Stored data

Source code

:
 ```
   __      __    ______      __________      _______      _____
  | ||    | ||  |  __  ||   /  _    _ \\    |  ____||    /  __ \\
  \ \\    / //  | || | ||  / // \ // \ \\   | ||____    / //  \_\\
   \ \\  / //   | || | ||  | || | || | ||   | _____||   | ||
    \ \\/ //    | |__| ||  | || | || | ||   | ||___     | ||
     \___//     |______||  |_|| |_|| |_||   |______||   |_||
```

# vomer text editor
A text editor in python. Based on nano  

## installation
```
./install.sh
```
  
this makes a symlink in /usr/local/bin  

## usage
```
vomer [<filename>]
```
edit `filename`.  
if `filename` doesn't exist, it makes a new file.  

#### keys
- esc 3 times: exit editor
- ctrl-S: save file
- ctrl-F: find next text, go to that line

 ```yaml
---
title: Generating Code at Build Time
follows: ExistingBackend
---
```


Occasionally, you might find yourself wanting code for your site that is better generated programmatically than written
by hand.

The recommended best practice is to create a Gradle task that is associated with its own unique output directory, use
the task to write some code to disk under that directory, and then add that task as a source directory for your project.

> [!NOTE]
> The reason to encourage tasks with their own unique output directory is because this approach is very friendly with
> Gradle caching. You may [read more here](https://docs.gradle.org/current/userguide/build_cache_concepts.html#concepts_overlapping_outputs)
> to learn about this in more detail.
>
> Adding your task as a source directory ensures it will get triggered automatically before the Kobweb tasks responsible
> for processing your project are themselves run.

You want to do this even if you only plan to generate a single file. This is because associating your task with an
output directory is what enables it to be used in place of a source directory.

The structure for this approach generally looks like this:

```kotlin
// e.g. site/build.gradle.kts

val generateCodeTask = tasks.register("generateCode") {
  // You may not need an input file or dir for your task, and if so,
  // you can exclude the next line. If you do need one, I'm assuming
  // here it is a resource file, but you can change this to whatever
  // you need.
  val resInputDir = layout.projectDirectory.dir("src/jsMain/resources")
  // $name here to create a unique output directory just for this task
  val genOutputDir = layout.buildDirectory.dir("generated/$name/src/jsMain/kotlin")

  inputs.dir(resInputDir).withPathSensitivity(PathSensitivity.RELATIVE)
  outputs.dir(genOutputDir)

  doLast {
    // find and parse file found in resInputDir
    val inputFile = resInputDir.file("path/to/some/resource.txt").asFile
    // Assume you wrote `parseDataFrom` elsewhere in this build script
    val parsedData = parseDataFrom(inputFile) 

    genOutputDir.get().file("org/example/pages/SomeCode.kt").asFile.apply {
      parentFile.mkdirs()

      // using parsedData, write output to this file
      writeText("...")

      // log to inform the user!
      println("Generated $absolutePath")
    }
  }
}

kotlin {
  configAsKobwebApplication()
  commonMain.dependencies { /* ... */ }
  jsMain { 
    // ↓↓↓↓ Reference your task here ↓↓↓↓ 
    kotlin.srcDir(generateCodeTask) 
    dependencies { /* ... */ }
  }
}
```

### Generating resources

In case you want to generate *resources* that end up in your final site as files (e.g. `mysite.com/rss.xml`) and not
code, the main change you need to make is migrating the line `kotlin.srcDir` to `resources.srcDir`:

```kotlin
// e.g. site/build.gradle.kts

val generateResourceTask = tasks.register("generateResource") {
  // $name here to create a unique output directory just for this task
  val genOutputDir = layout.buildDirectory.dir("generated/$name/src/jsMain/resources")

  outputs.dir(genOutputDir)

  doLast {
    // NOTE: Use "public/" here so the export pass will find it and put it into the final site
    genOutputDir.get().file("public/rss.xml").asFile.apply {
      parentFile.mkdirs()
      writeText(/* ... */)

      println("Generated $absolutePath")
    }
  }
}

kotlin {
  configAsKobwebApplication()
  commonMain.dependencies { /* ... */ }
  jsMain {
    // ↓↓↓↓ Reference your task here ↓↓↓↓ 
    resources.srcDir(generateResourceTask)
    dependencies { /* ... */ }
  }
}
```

- **Assigned task**
Scan the data above for the string "that". Copy every line in which it appears.

- **Answer to this task**
- ctrl-F: find next text, go to that line
Occasionally, you might find yourself wanting code for your site that is better generated programmatically than written
The recommended best practice is to create a Gradle task that is associated with its own unique output directory, use
the task to write some code to disk under that directory, and then add that task as a source directory for your project.
In case you want to generate *resources* that end up in your final site as files (e.g. `mysite.com/rss.xml`) and not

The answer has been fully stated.